* What to work on:
Among the lines below, restate word for word only those from the line with "- Wi-Fi経由でのセンサデータのリアルタイム転送" through the line with "- スケーリング（ACCEL_SCALE=2000, GYRO_SCALE=300000）", with both end lines kept.
◆ ◆ ◆
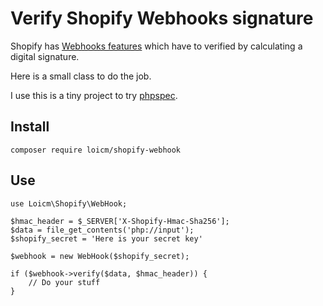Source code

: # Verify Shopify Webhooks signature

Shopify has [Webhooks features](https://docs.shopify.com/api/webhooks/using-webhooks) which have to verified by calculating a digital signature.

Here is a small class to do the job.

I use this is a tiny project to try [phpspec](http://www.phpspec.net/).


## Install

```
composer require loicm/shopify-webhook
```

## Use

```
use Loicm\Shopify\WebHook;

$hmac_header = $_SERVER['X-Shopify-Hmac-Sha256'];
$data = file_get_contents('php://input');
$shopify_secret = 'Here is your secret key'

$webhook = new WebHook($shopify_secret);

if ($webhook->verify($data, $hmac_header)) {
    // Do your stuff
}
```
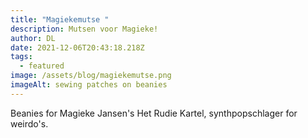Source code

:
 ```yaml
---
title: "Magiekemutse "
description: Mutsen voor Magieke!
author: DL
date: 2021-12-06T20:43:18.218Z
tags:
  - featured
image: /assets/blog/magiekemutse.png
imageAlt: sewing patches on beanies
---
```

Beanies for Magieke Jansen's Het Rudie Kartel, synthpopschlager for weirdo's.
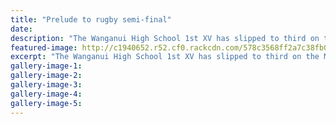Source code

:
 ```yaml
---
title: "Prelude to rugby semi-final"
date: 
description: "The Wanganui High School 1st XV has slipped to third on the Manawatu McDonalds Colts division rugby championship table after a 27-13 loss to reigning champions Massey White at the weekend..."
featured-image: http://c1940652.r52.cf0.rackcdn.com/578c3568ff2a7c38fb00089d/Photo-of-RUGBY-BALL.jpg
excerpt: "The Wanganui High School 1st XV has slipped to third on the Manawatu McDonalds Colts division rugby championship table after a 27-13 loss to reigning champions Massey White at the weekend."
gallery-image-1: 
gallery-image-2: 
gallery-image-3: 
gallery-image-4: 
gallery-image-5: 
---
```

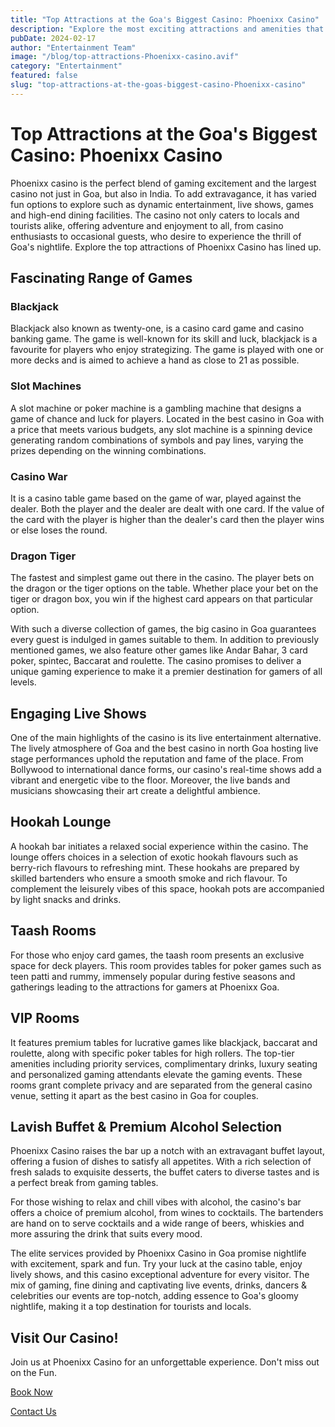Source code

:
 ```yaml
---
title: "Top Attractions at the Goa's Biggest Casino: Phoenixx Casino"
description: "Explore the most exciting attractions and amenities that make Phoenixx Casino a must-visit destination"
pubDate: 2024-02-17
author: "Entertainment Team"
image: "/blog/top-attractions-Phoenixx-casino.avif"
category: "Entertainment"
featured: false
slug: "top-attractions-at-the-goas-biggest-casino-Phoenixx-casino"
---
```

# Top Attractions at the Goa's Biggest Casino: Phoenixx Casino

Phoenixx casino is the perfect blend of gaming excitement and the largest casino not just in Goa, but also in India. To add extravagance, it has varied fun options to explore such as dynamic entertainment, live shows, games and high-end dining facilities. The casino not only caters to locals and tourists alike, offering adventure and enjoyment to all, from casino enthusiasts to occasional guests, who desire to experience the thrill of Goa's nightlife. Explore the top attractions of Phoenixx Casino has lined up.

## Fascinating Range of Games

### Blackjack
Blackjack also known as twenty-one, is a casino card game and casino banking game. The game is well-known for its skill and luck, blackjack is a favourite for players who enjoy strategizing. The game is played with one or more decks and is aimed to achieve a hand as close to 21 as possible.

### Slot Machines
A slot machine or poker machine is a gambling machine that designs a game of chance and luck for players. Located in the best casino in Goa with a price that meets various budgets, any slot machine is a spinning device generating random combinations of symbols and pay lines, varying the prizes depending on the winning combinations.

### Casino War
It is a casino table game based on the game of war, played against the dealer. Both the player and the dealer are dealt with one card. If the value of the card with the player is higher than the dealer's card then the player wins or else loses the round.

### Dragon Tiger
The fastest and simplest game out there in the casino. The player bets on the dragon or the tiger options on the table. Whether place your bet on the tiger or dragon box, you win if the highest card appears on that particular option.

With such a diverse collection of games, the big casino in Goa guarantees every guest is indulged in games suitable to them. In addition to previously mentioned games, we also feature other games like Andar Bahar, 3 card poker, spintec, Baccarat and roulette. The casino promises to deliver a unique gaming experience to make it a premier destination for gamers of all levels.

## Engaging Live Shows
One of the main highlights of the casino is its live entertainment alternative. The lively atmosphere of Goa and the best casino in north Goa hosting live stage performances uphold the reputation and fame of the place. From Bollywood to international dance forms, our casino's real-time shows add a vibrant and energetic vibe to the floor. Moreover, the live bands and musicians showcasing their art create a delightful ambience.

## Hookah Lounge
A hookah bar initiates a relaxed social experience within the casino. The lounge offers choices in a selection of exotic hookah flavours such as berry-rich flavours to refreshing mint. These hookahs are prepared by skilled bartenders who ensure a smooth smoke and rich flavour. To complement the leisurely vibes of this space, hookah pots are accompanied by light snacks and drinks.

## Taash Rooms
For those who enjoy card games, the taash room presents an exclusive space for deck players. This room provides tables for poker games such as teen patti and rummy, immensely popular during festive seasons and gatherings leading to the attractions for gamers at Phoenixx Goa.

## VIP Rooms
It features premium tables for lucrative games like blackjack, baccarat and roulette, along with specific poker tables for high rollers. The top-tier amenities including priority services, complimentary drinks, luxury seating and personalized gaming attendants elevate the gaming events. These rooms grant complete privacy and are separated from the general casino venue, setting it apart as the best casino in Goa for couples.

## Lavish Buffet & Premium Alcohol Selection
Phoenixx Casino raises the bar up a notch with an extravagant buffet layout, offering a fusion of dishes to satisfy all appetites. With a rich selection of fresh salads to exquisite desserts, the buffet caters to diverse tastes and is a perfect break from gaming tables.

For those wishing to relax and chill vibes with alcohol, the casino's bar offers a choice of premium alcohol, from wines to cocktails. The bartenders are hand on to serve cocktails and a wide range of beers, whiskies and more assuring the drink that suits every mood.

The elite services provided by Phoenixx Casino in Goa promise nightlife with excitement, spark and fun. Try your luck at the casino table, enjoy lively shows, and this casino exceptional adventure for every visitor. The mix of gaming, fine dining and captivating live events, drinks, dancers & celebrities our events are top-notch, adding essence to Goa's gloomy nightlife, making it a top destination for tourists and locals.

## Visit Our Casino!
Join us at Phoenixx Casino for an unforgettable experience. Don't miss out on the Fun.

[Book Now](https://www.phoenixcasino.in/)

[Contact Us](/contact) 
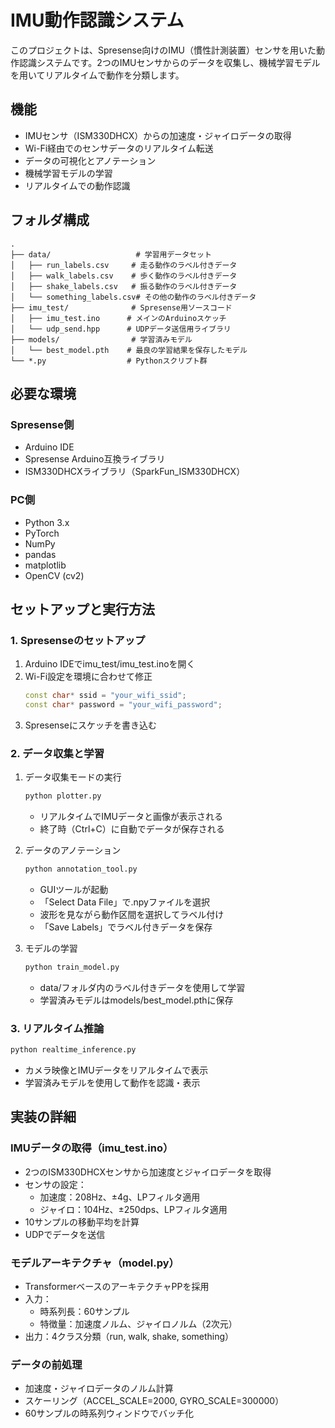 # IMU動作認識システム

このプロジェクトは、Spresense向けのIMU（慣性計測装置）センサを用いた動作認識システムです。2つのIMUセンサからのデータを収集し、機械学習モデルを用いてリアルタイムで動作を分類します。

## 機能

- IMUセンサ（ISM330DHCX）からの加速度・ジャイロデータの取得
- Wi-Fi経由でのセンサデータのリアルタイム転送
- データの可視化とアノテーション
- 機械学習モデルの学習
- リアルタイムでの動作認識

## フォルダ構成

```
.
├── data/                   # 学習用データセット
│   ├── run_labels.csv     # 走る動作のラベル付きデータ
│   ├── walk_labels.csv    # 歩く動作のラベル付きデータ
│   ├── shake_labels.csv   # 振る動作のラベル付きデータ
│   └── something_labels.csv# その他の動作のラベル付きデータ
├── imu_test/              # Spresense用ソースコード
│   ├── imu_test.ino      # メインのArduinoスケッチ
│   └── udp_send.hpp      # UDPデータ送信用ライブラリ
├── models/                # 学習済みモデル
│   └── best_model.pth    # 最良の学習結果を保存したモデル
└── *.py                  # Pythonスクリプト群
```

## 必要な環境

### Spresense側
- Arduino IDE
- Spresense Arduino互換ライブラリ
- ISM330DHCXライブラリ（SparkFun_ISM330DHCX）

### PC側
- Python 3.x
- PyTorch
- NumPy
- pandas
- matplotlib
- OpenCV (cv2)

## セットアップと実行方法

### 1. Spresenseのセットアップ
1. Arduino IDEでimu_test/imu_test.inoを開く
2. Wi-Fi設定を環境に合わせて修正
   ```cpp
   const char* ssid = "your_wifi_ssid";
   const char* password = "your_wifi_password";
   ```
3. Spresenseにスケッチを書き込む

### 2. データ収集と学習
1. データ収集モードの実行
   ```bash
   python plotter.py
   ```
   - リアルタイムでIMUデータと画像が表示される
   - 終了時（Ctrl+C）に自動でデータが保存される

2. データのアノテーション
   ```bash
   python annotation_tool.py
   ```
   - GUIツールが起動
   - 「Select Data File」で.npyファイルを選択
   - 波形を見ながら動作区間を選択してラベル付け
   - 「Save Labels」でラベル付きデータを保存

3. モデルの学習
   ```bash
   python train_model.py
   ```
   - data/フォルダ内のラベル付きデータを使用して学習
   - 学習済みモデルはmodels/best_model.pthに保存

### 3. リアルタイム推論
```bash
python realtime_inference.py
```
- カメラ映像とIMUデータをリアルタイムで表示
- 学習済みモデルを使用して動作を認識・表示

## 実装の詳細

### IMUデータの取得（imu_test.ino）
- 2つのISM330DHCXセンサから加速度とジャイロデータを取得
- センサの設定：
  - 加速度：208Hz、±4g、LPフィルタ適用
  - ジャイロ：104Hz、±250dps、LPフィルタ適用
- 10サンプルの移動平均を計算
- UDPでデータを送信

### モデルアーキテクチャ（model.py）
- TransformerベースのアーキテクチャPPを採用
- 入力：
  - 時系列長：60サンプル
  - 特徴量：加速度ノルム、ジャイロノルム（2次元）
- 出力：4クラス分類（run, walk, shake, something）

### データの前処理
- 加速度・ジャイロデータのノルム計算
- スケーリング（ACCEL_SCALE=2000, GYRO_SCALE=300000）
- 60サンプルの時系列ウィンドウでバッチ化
◆ ◆ ◆
* Reply:
- Wi-Fi経由でのセンサデータのリアルタイム転送
- データの可視化とアノテーション
- 機械学習モデルの学習
- リアルタイムでの動作認識

## フォルダ構成

```
.
├── data/                   # 学習用データセット
│   ├── run_labels.csv     # 走る動作のラベル付きデータ
│   ├── walk_labels.csv    # 歩く動作のラベル付きデータ
│   ├── shake_labels.csv   # 振る動作のラベル付きデータ
│   └── something_labels.csv# その他の動作のラベル付きデータ
├── imu_test/              # Spresense用ソースコード
│   ├── imu_test.ino      # メインのArduinoスケッチ
│   └── udp_send.hpp      # UDPデータ送信用ライブラリ
├── models/                # 学習済みモデル
│   └── best_model.pth    # 最良の学習結果を保存したモデル
└── *.py                  # Pythonスクリプト群
```

## 必要な環境

### Spresense側
- Arduino IDE
- Spresense Arduino互換ライブラリ
- ISM330DHCXライブラリ（SparkFun_ISM330DHCX）

### PC側
- Python 3.x
- PyTorch
- NumPy
- pandas
- matplotlib
- OpenCV (cv2)

## セットアップと実行方法

### 1. Spresenseのセットアップ
1. Arduino IDEでimu_test/imu_test.inoを開く
2. Wi-Fi設定を環境に合わせて修正
   ```cpp
   const char* ssid = "your_wifi_ssid";
   const char* password = "your_wifi_password";
   ```
3. Spresenseにスケッチを書き込む

### 2. データ収集と学習
1. データ収集モードの実行
   ```bash
   python plotter.py
   ```
   - リアルタイムでIMUデータと画像が表示される
   - 終了時（Ctrl+C）に自動でデータが保存される

2. データのアノテーション
   ```bash
   python annotation_tool.py
   ```
   - GUIツールが起動
   - 「Select Data File」で.npyファイルを選択
   - 波形を見ながら動作区間を選択してラベル付け
   - 「Save Labels」でラベル付きデータを保存

3. モデルの学習
   ```bash
   python train_model.py
   ```
   - data/フォルダ内のラベル付きデータを使用して学習
   - 学習済みモデルはmodels/best_model.pthに保存

### 3. リアルタイム推論
```bash
python realtime_inference.py
```
- カメラ映像とIMUデータをリアルタイムで表示
- 学習済みモデルを使用して動作を認識・表示

## 実装の詳細

### IMUデータの取得（imu_test.ino）
- 2つのISM330DHCXセンサから加速度とジャイロデータを取得
- センサの設定：
  - 加速度：208Hz、±4g、LPフィルタ適用
  - ジャイロ：104Hz、±250dps、LPフィルタ適用
- 10サンプルの移動平均を計算
- UDPでデータを送信

### モデルアーキテクチャ（model.py）
- TransformerベースのアーキテクチャPPを採用
- 入力：
  - 時系列長：60サンプル
  - 特徴量：加速度ノルム、ジャイロノルム（2次元）
- 出力：4クラス分類（run, walk, shake, something）

### データの前処理
- 加速度・ジャイロデータのノルム計算
- スケーリング（ACCEL_SCALE=2000, GYRO_SCALE=300000）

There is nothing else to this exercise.